Hesler was born in Montreal. He was active in the 1850s and early 1860s, learned daguerrotype and ambrotype photography; however, in company with many of his fellow craftspeople, he was trained in glass plate photography in the 1850s and specialized in it thereafter. He operated studios in Galena, Chicago and Springfield, Illinois, and took images of people and scenes in Illinois. Using a portable darkroom, he also produced landscape scenes from nearby states and territories of what is now the American Midwest.[1]
Hesler's known portraits include photographs of the two chief Illinois political figures of his day, Lincoln and federal senator Stephen A. Douglas.

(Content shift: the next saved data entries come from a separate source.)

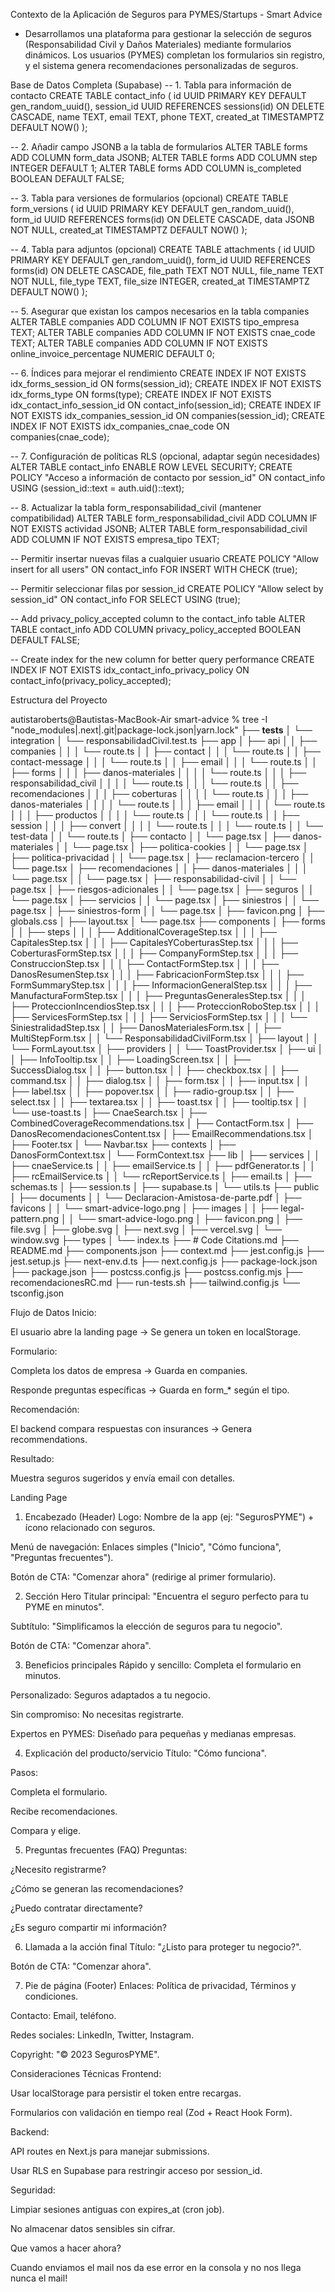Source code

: Contexto de la Aplicación de Seguros para PYMES/Startups - Smart Advice

- Desarrollamos una plataforma para gestionar la selección de seguros (Responsabilidad Civil y Daños Materiales) mediante formularios dinámicos. Los usuarios (PYMES) completan los formularios sin registro, y el sistema genera recomendaciones personalizadas de seguros.

Base de Datos Completa (Supabase)
-- 1. Tabla para información de contacto
CREATE TABLE contact_info (
id UUID PRIMARY KEY DEFAULT gen_random_uuid(),
session_id UUID REFERENCES sessions(id) ON DELETE CASCADE,
name TEXT,
email TEXT,
phone TEXT,
created_at TIMESTAMPTZ DEFAULT NOW()
);

-- 2. Añadir campo JSONB a la tabla de formularios
ALTER TABLE forms ADD COLUMN form_data JSONB;
ALTER TABLE forms ADD COLUMN step INTEGER DEFAULT 1;
ALTER TABLE forms ADD COLUMN is_completed BOOLEAN DEFAULT FALSE;

-- 3. Tabla para versiones de formularios (opcional)
CREATE TABLE form_versions (
id UUID PRIMARY KEY DEFAULT gen_random_uuid(),
form_id UUID REFERENCES forms(id) ON DELETE CASCADE,
data JSONB NOT NULL,
created_at TIMESTAMPTZ DEFAULT NOW()
);

-- 4. Tabla para adjuntos (opcional)
CREATE TABLE attachments (
id UUID PRIMARY KEY DEFAULT gen_random_uuid(),
form_id UUID REFERENCES forms(id) ON DELETE CASCADE,
file_path TEXT NOT NULL,
file_name TEXT NOT NULL,
file_type TEXT,
file_size INTEGER,
created_at TIMESTAMPTZ DEFAULT NOW()
);

-- 5. Asegurar que existan los campos necesarios en la tabla companies
ALTER TABLE companies ADD COLUMN IF NOT EXISTS tipo_empresa TEXT;
ALTER TABLE companies ADD COLUMN IF NOT EXISTS cnae_code TEXT;
ALTER TABLE companies ADD COLUMN IF NOT EXISTS online_invoice_percentage NUMERIC DEFAULT 0;

-- 6. Índices para mejorar el rendimiento
CREATE INDEX IF NOT EXISTS idx_forms_session_id ON forms(session_id);
CREATE INDEX IF NOT EXISTS idx_forms_type ON forms(type);
CREATE INDEX IF NOT EXISTS idx_contact_info_session_id ON contact_info(session_id);
CREATE INDEX IF NOT EXISTS idx_companies_session_id ON companies(session_id);
CREATE INDEX IF NOT EXISTS idx_companies_cnae_code ON companies(cnae_code);

-- 7. Configuración de políticas RLS (opcional, adaptar según necesidades)
ALTER TABLE contact_info ENABLE ROW LEVEL SECURITY;
CREATE POLICY "Acceso a información de contacto por session_id" ON contact_info
USING (session_id::text = auth.uid()::text);

-- 8. Actualizar la tabla form_responsabilidad_civil (mantener compatibilidad)
ALTER TABLE form_responsabilidad_civil ADD COLUMN IF NOT EXISTS actividad JSONB;
ALTER TABLE form_responsabilidad_civil ADD COLUMN IF NOT EXISTS empresa_tipo TEXT;

-- Permitir insertar nuevas filas a cualquier usuario
CREATE POLICY "Allow insert for all users" ON contact_info
FOR INSERT WITH CHECK (true);

-- Permitir seleccionar filas por session_id
CREATE POLICY "Allow select by session_id" ON contact_info
FOR SELECT USING (true);

-- Add privacy_policy_accepted column to the contact_info table
ALTER TABLE contact_info
ADD COLUMN privacy_policy_accepted BOOLEAN DEFAULT FALSE;

-- Create index for the new column for better query performance
CREATE INDEX IF NOT EXISTS idx_contact_info_privacy_policy ON contact_info(privacy_policy_accepted);

Estructura del Proyecto

autistaroberts@Bautistas-MacBook-Air smart-advice % tree -I "node_modules|.next|.git|package-lock.json|yarn.lock"
├── **tests**
│ └── integration
│ └── responsabilidadCivil.test.ts
├── app
│ ├── api
│ │ ├── companies
│ │ │ └── route.ts
│ │ ├── contact
│ │ │ └── route.ts
│ │ ├── contact-message
│ │ │ └── route.ts
│ │ ├── email
│ │ │ └── route.ts
│ │ ├── forms
│ │ │ ├── danos-materiales
│ │ │ │ └── route.ts
│ │ │ ├── responsabilidad_civil
│ │ │ │ └── route.ts
│ │ │ └── route.ts
│ │ ├── recomendaciones
│ │ │ ├── coberturas
│ │ │ │ └── route.ts
│ │ │ ├── danos-materiales
│ │ │ │ └── route.ts
│ │ │ ├── email
│ │ │ │ └── route.ts
│ │ │ ├── productos
│ │ │ │ └── route.ts
│ │ │ └── route.ts
│ │ ├── session
│ │ │ ├── convert
│ │ │ │ └── route.ts
│ │ │ └── route.ts
│ │ └── test-data
│ │ └── route.ts
│ ├── contacto
│ │ └── page.tsx
│ ├── danos-materiales
│ │ └── page.tsx
│ ├── politica-cookies
│ │ └── page.tsx
│ ├── politica-privacidad
│ │ └── page.tsx
│ ├── reclamacion-tercero
│ │ └── page.tsx
│ ├── recomendaciones
│ │ ├── danos-materiales
│ │ │ └── page.tsx
│ │ └── page.tsx
│ ├── responsabilidad-civil
│ │ └── page.tsx
│ ├── riesgos-adicionales
│ │ └── page.tsx
│ ├── seguros
│ │ └── page.tsx
│ ├── servicios
│ │ └── page.tsx
│ ├── siniestros
│ │ └── page.tsx
│ ├── siniestros-form
│ │ └── page.tsx
│ ├── favicon.png
│ ├── globals.css
│ ├── layout.tsx
│ └── page.tsx
├── components
│ ├── forms
│ │ ├── steps
│ │ │ ├── AdditionalCoverageStep.tsx
│ │ │ ├── CapitalesStep.tsx
│ │ │ ├── CapitalesYCoberturasStep.tsx
│ │ │ ├── CoberturasFormStep.tsx
│ │ │ ├── CompanyFormStep.tsx
│ │ │ ├── ConstruccionStep.tsx
│ │ │ ├── ContactFormStep.tsx
│ │ │ ├── DanosResumenStep.tsx
│ │ │ ├── FabricacionFormStep.tsx
│ │ │ ├── FormSummaryStep.tsx
│ │ │ ├── InformacionGeneralStep.tsx
│ │ │ ├── ManufacturaFormStep.tsx
│ │ │ ├── PreguntasGeneralesStep.tsx
│ │ │ ├── ProteccionIncendiosStep.tsx
│ │ │ ├── ProteccionRoboStep.tsx
│ │ │ ├── ServicesFormStep.tsx
│ │ │ ├── ServiciosFormStep.tsx
│ │ │ └── SiniestralidadStep.tsx
│ │ ├── DanosMaterialesForm.tsx
│ │ ├── MultiStepForm.tsx
│ │ └── ResponsabilidadCivilForm.tsx
│ ├── layout
│ │ └── FormLayout.tsx
│ ├── providers
│ │ └── ToastProvider.tsx
│ ├── ui
│ │ ├── InfoTooltip.tsx
│ │ ├── LoadingScreen.tsx
│ │ ├── SuccessDialog.tsx
│ │ ├── button.tsx
│ │ ├── checkbox.tsx
│ │ ├── command.tsx
│ │ ├── dialog.tsx
│ │ ├── form.tsx
│ │ ├── input.tsx
│ │ ├── label.tsx
│ │ ├── popover.tsx
│ │ ├── radio-group.tsx
│ │ ├── select.tsx
│ │ ├── textarea.tsx
│ │ ├── toast.tsx
│ │ ├── tooltip.tsx
│ │ └── use-toast.ts
│ ├── CnaeSearch.tsx
│ ├── CombinedCoverageRecommendations.tsx
│ ├── ContactForm.tsx
│ ├── DanosRecomendacionesContent.tsx
│ ├── EmailRecommendations.tsx
│ ├── Footer.tsx
│ └── Navbar.tsx
├── contexts
│ ├── DanosFormContext.tsx
│ └── FormContext.tsx
├── lib
│ ├── services
│ │ ├── cnaeService.ts
│ │ ├── emailService.ts
│ │ ├── pdfGenerator.ts
│ │ ├── rcEmailService.ts
│ │ └── rcReportService.ts
│ ├── email.ts
│ ├── schemas.ts
│ ├── session.ts
│ ├── supabase.ts
│ └── utils.ts
├── public
│ ├── documents
│ │ └── Declaracion-Amistosa-de-parte.pdf
│ ├── favicons
│ │ └── smart-advice-logo.png
│ ├── images
│ │ ├── legal-pattern.png
│ │ └── smart-advice-logo.png
│ ├── favicon.png
│ ├── file.svg
│ ├── globe.svg
│ ├── next.svg
│ ├── vercel.svg
│ └── window.svg
├── types
│ └── index.ts
├── # Code Citations.md
├── README.md
├── components.json
├── context.md
├── jest.config.js
├── jest.setup.js
├── next-env.d.ts
├── next.config.js
├── package-lock.json
├── package.json
├── postcss.config.js
├── postcss.config.mjs
├── recomendacionesRC.md
├── run-tests.sh
├── tailwind.config.js
└── tsconfig.json

Flujo de Datos
Inicio:

El usuario abre la landing page → Se genera un token en localStorage.

Formulario:

Completa los datos de empresa → Guarda en companies.

Responde preguntas específicas → Guarda en form\_\* según el tipo.

Recomendación:

El backend compara respuestas con insurances → Genera recommendations.

Resultado:

Muestra seguros sugeridos y envía email con detalles.

Landing Page

1. Encabezado (Header)
   Logo: Nombre de la app (ej: "SegurosPYME") + ícono relacionado con seguros.

Menú de navegación: Enlaces simples ("Inicio", "Cómo funciona", "Preguntas frecuentes").

Botón de CTA: "Comenzar ahora" (redirige al primer formulario).

2. Sección Hero
   Titular principal: "Encuentra el seguro perfecto para tu PYME en minutos".

Subtítulo: "Simplificamos la elección de seguros para tu negocio".

Botón de CTA: "Comenzar ahora".

3. Beneficios principales
   Rápido y sencillo: Completa el formulario en minutos.

Personalizado: Seguros adaptados a tu negocio.

Sin compromiso: No necesitas registrarte.

Expertos en PYMES: Diseñado para pequeñas y medianas empresas.

4. Explicación del producto/servicio
   Título: "Cómo funciona".

Pasos:

Completa el formulario.

Recibe recomendaciones.

Compara y elige.

5. Preguntas frecuentes (FAQ)
   Preguntas:

¿Necesito registrarme?

¿Cómo se generan las recomendaciones?

¿Puedo contratar directamente?

¿Es seguro compartir mi información?

6. Llamada a la acción final
   Título: "¿Listo para proteger tu negocio?".

Botón de CTA: "Comenzar ahora".

7. Pie de página (Footer)
   Enlaces: Política de privacidad, Términos y condiciones.

Contacto: Email, teléfono.

Redes sociales: LinkedIn, Twitter, Instagram.

Copyright: "© 2023 SegurosPYME".

Consideraciones Técnicas
Frontend:

Usar localStorage para persistir el token entre recargas.

Formularios con validación en tiempo real (Zod + React Hook Form).

Backend:

API routes en Next.js para manejar submissions.

Usar RLS en Supabase para restringir acceso por session_id.

Seguridad:

Limpiar sesiones antiguas con expires_at (cron job).

No almacenar datos sensibles sin cifrar.

Que vamos a hacer ahora?

Cuando enviamos el mail nos da ese error en la consola y no nos llega nunca el mail!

In the 1860 presidential election, Lincoln's friends took steps to have Hesler's images copied and recirculated, cementing their stature as works of Lincoln image-making.[1]
Hesler's portable darkroom work included a widely circulated image of Minnehaha Falls, a waterfall located in what was to become the U.S. city of Minneapolis.
Hesler was an award-winning photographer whose goal was to create photographs of lasting artistic value.[2] [3] He was recognized for the quality of both his portrait work and his outdoor photography.[4] Upon Hesler's retirement in 1865, he transferred his Chicago studio and negatives to a fellow photographer, George Bucher Ayres. Several of Hesler's best-known images of Lincoln are platinum prints produced by Ayres from Hesler negatives.[1]
Hesler's 1860 glass-plate negatives were used after Lincoln's death as bases for further images of the President, including busts by sculptors such as Gutzon Borglum.
Alexander Hesler is buried in Racine, Wisconsin. A short documentary film about Mound Cemetery, where he is buried, will release in 2014 and features a segment on Hesler.